# Homework Help: Kinematics Problem

1. Jul 10, 2015

### FredericChopin

1. The problem statement, all variables and given/known data
http://imgur.com/BPPbwpu

2. Relevant equations
s = ((v + u)*t)/2 - an equation of motion for constant acceleration, which is applicable in this situation.

3. The attempt at a solution
Let u be the velocity at which the projectile was launched.

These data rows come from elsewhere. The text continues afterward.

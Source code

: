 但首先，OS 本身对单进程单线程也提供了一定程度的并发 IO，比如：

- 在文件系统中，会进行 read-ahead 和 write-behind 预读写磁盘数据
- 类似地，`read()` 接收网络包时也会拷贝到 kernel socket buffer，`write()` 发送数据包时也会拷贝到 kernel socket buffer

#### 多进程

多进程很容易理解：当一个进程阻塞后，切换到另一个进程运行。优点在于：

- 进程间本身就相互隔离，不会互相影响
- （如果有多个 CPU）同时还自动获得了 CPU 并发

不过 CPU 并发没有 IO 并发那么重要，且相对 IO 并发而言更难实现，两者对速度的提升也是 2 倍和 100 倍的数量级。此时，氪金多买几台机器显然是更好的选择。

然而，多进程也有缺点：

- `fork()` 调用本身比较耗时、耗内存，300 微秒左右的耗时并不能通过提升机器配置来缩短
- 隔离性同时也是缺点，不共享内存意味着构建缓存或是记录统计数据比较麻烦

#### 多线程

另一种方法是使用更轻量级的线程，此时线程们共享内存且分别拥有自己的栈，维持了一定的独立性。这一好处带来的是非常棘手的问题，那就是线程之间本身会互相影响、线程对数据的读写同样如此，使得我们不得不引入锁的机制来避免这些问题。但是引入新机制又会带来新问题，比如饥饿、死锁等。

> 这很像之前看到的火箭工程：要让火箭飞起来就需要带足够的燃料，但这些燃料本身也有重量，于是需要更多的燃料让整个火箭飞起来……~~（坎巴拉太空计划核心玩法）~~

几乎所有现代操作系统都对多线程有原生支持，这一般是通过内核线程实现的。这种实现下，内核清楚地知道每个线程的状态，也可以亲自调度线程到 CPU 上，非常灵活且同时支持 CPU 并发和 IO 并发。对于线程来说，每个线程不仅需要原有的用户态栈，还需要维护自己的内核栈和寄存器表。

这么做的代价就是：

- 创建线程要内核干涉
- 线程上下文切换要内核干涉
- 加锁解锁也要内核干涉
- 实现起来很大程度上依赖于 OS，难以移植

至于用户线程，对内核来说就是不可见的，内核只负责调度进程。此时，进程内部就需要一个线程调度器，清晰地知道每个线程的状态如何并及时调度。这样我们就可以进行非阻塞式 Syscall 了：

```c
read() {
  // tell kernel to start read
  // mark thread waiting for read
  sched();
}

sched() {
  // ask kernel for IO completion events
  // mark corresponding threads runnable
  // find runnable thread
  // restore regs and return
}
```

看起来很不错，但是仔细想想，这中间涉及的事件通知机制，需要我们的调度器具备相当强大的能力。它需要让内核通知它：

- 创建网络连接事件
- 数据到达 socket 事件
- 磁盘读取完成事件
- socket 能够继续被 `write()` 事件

It is given that sx = symax. So:

sx = symax = u*cos(θ)*t

Thus:

symax/t = u*cos(θ)

Now, in the y-direction, the projectile was given initial velocity u*sin(θ), and at the top of its trajectory (where it has maximum height symax), it has final velocity 0 m/s. Thus:

symax = ((0 + u*sin(θ))*t)/2

, which means:

symax/t = u*sin(θ)/2

However, since symax/t = u*cos(θ) :

u*cos(θ) = u*sin(θ)/2

Thus:

cos(θ) = sin(θ)/2

2*cos(θ) = sin(θ)

2 = sin(θ)/cos(θ)

2 = tan(θ)

θ = tan-1(2) = 63.4349°

However, this was marked wrong.

Can somebody see what could have gone wrong?

Thank you.

2. Jul 10, 2015

### ehild

The time to reach the highest point is not equal to the whole time of flight.

3. Jul 10, 2015

### FredericChopin

Ahh... I got it. It takes only half the total travel time to reach the top of the trajectory. Thank you.